Almost all of my job-related reading is now done on a screen. There are still disadvantages – I find it much harder to concentrate when reading online – but in other ways it is markedly more convenient.

In particular, it is now much easier to assemble quotations from sources; and now that I’ve found PDF Tools, it has become even easier. I’ve just started to use it to extract annotations from my PDF’s, and it works much better than the lousy command-line hack I was using previously.

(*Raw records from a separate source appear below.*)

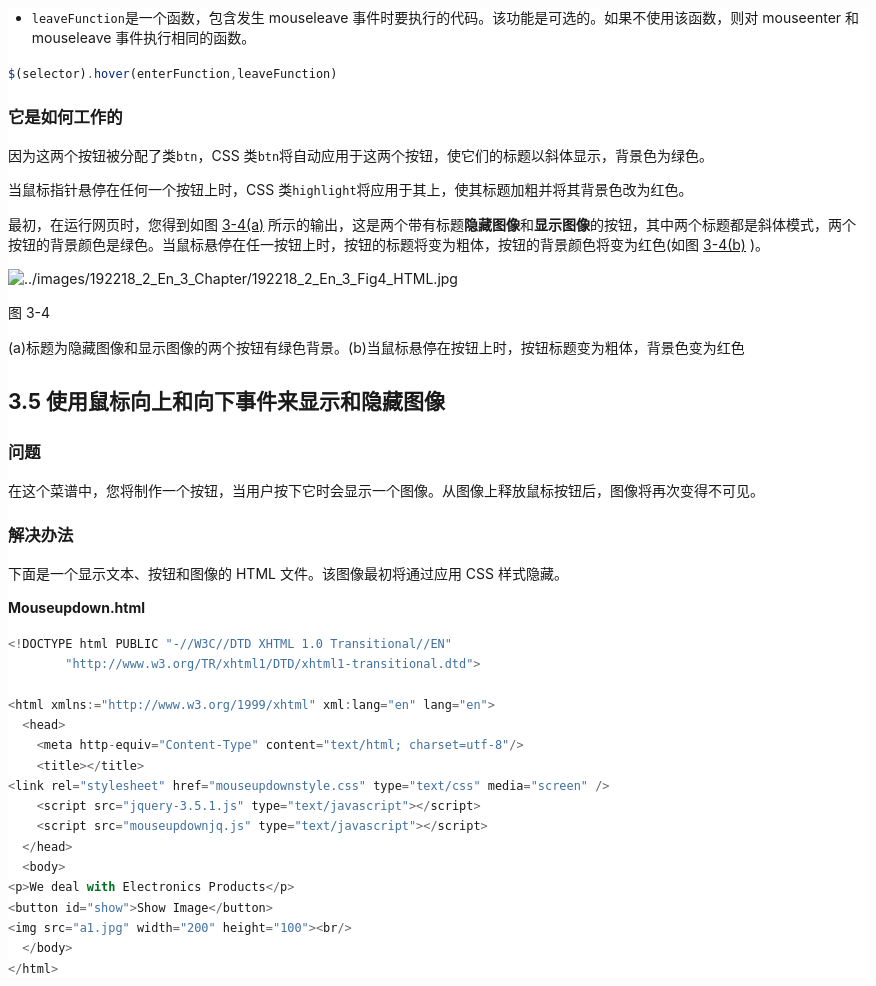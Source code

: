 *   `leaveFunction`是一个函数，包含发生 mouseleave 事件时要执行的代码。该功能是可选的。如果不使用该函数，则对 mouseenter 和 mouseleave 事件执行相同的函数。

```js
$(selector).hover(enterFunction,leaveFunction)

```

### 它是如何工作的

因为这两个按钮被分配了类`btn`，CSS 类`btn`将自动应用于这两个按钮，使它们的标题以斜体显示，背景色为绿色。

当鼠标指针悬停在任何一个按钮上时，CSS 类`highlight`将应用于其上，使其标题加粗并将其背景色改为红色。

最初，在运行网页时，您得到如图 [3-4(a)](#Fig4) 所示的输出，这是两个带有标题**隐藏图像**和**显示图像**的按钮，其中两个标题都是斜体模式，两个按钮的背景颜色是绿色。当鼠标悬停在任一按钮上时，按钮的标题将变为粗体，按钮的背景颜色将变为红色(如图 [3-4(b)](#Fig4) )。

![../images/192218_2_En_3_Chapter/192218_2_En_3_Fig4_HTML.jpg](../images/192218_2_En_3_Chapter/192218_2_En_3_Fig4_HTML.jpg)

图 3-4

(a)标题为隐藏图像和显示图像的两个按钮有绿色背景。(b)当鼠标悬停在按钮上时，按钮标题变为粗体，背景色变为红色

## 3.5 使用鼠标向上和向下事件来显示和隐藏图像

### 问题

在这个菜谱中，您将制作一个按钮，当用户按下它时会显示一个图像。从图像上释放鼠标按钮后，图像将再次变得不可见。

### 解决办法

下面是一个显示文本、按钮和图像的 HTML 文件。该图像最初将通过应用 CSS 样式隐藏。

**Mouseupdown.html**

```js
<!DOCTYPE html PUBLIC "-//W3C//DTD XHTML 1.0 Transitional//EN"
        "http://www.w3.org/TR/xhtml1/DTD/xhtml1-transitional.dtd">

<html xmlns:="http://www.w3.org/1999/xhtml" xml:lang="en" lang="en">
  <head>
    <meta http-equiv="Content-Type" content="text/html; charset=utf-8"/>
    <title></title>
<link rel="stylesheet" href="mouseupdownstyle.css" type="text/css" media="screen" />
    <script src="jquery-3.5.1.js" type="text/javascript"></script>
    <script src="mouseupdownjq.js" type="text/javascript"></script>
  </head>
  <body>
<p>We deal with Electronics Products</p>
<button id="show">Show Image</button>
<img src="a1.jpg" width="200" height="100"><br/>
  </body>
</html>

```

As we’re mid-semester, most of my reading is for classes I teach. My current workflow is as follows:

  • Assemble the relevant readings in a Dropbox-synced directory (ClassName/Readings)
  • Using Repligo Reader (apparently no longer available in the app store?), highlight the passages I’m interested in.
  • execute code block (see below) to insert org headings with all highlights from one or more pdfs
  • Assemble reveal.js lecture presentation around those highlights, using org-reveal or Pandoc.

Activating PDF Tools

Begin by installing pdf-tools and org-pdfview from ELPA with package-list~packages or package-install.

Then make sure they are activated by adding these lines in your init file:

(eval-after-load 'org '(require 'org-pdfview))
(add-to-list 'org-file-apps '("\\.pdf\\'" . org-pdfview-open))
(add-to-list 'org-file-apps '("\\.pdf::\\([[:digit:]]+\\)\\'" . org-pdfview-open))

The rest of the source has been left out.